=== Entries shown ===
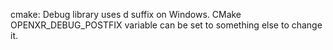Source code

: cmake: Debug library uses d suffix on Windows. CMake OPENXR_DEBUG_POSTFIX variable can be set to something else to change it.  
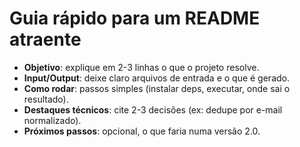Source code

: 
# Guia rápido para um README atraente

- **Objetivo**: explique em 2-3 linhas o que o projeto resolve.
- **Input/Output**: deixe claro arquivos de entrada e o que é gerado.
- **Como rodar**: passos simples (instalar deps, executar, onde sai o resultado).
- **Destaques técnicos**: cite 2-3 decisões (ex: dedupe por e-mail normalizado).
- **Próximos passos**: opcional, o que faria numa versão 2.0.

=== Problem to solve ===
Search the records above for the string "passos". Report each line that has it.

=== Task response ===
- **Como rodar**: passos simples (instalar deps, executar, onde sai o resultado).
- **Próximos passos**: opcional, o que faria numa versão 2.0.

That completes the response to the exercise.